### Dataset content ###

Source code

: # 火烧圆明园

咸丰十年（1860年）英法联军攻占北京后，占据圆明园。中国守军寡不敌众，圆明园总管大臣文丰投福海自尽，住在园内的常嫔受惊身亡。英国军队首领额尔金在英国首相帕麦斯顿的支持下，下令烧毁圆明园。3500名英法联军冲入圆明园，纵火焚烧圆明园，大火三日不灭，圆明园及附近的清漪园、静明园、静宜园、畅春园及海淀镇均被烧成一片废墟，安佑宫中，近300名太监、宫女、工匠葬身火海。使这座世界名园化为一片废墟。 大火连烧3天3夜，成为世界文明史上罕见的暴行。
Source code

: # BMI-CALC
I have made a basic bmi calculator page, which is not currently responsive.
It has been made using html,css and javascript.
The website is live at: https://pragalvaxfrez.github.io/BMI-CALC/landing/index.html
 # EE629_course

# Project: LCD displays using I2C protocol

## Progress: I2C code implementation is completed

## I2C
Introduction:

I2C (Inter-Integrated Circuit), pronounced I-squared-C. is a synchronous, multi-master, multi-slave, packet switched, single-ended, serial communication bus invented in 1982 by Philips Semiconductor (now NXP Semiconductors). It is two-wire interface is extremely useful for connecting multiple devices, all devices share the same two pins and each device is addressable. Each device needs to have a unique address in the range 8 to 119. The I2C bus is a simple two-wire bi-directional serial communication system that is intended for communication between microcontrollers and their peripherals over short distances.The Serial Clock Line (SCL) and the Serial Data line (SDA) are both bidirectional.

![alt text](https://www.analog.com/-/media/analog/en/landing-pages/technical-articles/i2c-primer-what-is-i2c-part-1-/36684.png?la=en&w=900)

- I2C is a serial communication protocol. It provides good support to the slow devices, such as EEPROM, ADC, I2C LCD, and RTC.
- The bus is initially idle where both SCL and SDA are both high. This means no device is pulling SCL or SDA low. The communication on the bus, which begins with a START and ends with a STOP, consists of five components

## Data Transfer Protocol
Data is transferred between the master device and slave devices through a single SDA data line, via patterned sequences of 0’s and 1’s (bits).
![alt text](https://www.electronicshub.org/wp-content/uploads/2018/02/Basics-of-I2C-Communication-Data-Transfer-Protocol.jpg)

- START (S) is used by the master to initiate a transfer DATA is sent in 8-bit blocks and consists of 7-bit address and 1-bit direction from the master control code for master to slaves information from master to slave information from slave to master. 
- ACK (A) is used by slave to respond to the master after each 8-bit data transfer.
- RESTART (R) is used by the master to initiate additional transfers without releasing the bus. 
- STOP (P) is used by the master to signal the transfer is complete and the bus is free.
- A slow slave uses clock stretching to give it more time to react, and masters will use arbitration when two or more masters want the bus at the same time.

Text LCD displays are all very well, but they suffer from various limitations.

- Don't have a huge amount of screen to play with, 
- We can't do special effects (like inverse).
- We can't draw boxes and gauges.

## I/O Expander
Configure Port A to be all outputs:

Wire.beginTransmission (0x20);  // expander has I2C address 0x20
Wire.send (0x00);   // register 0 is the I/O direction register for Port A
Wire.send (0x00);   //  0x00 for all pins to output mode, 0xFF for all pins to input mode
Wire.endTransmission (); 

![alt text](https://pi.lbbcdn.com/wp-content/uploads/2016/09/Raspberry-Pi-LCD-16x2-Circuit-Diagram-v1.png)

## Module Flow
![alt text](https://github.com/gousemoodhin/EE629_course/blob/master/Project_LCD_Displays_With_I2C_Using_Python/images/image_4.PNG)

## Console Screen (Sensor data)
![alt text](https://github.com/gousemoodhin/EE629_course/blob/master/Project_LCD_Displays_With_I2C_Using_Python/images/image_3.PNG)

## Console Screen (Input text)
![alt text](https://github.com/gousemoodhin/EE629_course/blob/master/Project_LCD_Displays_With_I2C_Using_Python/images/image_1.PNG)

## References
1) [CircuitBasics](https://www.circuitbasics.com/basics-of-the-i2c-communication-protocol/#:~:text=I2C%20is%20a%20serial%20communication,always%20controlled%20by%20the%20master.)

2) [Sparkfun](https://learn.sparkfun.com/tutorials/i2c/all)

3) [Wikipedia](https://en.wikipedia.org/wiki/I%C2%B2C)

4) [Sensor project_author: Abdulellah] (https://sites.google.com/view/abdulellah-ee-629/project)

###

Reproduce every record above, word for word.

Answer space -
Source code

: # 火烧圆明园

咸丰十年（1860年）英法联军攻占北京后，占据圆明园。中国守军寡不敌众，圆明园总管大臣文丰投福海自尽，住在园内的常嫔受惊身亡。英国军队首领额尔金在英国首相帕麦斯顿的支持下，下令烧毁圆明园。3500名英法联军冲入圆明园，纵火焚烧圆明园，大火三日不灭，圆明园及附近的清漪园、静明园、静宜园、畅春园及海淀镇均被烧成一片废墟，安佑宫中，近300名太监、宫女、工匠葬身火海。使这座世界名园化为一片废墟。 大火连烧3天3夜，成为世界文明史上罕见的暴行。
Source code

: # BMI-CALC
I have made a basic bmi calculator page, which is not currently responsive.
It has been made using html,css and javascript.
The website is live at: https://pragalvaxfrez.github.io/BMI-CALC/landing/index.html
 # EE629_course

# Project: LCD displays using I2C protocol

## Progress: I2C code implementation is completed

## I2C
Introduction:

I2C (Inter-Integrated Circuit), pronounced I-squared-C. is a synchronous, multi-master, multi-slave, packet switched, single-ended, serial communication bus invented in 1982 by Philips Semiconductor (now NXP Semiconductors). It is two-wire interface is extremely useful for connecting multiple devices, all devices share the same two pins and each device is addressable. Each device needs to have a unique address in the range 8 to 119. The I2C bus is a simple two-wire bi-directional serial communication system that is intended for communication between microcontrollers and their peripherals over short distances.The Serial Clock Line (SCL) and the Serial Data line (SDA) are both bidirectional.

![alt text](https://www.analog.com/-/media/analog/en/landing-pages/technical-articles/i2c-primer-what-is-i2c-part-1-/36684.png?la=en&w=900)

- I2C is a serial communication protocol. It provides good support to the slow devices, such as EEPROM, ADC, I2C LCD, and RTC.
- The bus is initially idle where both SCL and SDA are both high. This means no device is pulling SCL or SDA low. The communication on the bus, which begins with a START and ends with a STOP, consists of five components

## Data Transfer Protocol
Data is transferred between the master device and slave devices through a single SDA data line, via patterned sequences of 0’s and 1’s (bits).
![alt text](https://www.electronicshub.org/wp-content/uploads/2018/02/Basics-of-I2C-Communication-Data-Transfer-Protocol.jpg)

- START (S) is used by the master to initiate a transfer DATA is sent in 8-bit blocks and consists of 7-bit address and 1-bit direction from the master control code for master to slaves information from master to slave information from slave to master. 
- ACK (A) is used by slave to respond to the master after each 8-bit data transfer.
- RESTART (R) is used by the master to initiate additional transfers without releasing the bus. 
- STOP (P) is used by the master to signal the transfer is complete and the bus is free.
- A slow slave uses clock stretching to give it more time to react, and masters will use arbitration when two or more masters want the bus at the same time.

Text LCD displays are all very well, but they suffer from various limitations.

- Don't have a huge amount of screen to play with, 
- We can't do special effects (like inverse).
- We can't draw boxes and gauges.

## I/O Expander
Configure Port A to be all outputs:

Wire.beginTransmission (0x20);  // expander has I2C address 0x20
Wire.send (0x00);   // register 0 is the I/O direction register for Port A
Wire.send (0x00);   //  0x00 for all pins to output mode, 0xFF for all pins to input mode
Wire.endTransmission (); 

![alt text](https://pi.lbbcdn.com/wp-content/uploads/2016/09/Raspberry-Pi-LCD-16x2-Circuit-Diagram-v1.png)

## Module Flow
![alt text](https://github.com/gousemoodhin/EE629_course/blob/master/Project_LCD_Displays_With_I2C_Using_Python/images/image_4.PNG)

## Console Screen (Sensor data)
![alt text](https://github.com/gousemoodhin/EE629_course/blob/master/Project_LCD_Displays_With_I2C_Using_Python/images/image_3.PNG)

## Console Screen (Input text)
![alt text](https://github.com/gousemoodhin/EE629_course/blob/master/Project_LCD_Displays_With_I2C_Using_Python/images/image_1.PNG)

## References
1) [CircuitBasics](https://www.circuitbasics.com/basics-of-the-i2c-communication-protocol/#:~:text=I2C%20is%20a%20serial%20communication,always%20controlled%20by%20the%20master.)

2) [Sparkfun](https://learn.sparkfun.com/tutorials/i2c/all)

3) [Wikipedia](https://en.wikipedia.org/wiki/I%C2%B2C)

4) [Sensor project_author: Abdulellah] (https://sites.google.com/view/abdulellah-ee-629/project)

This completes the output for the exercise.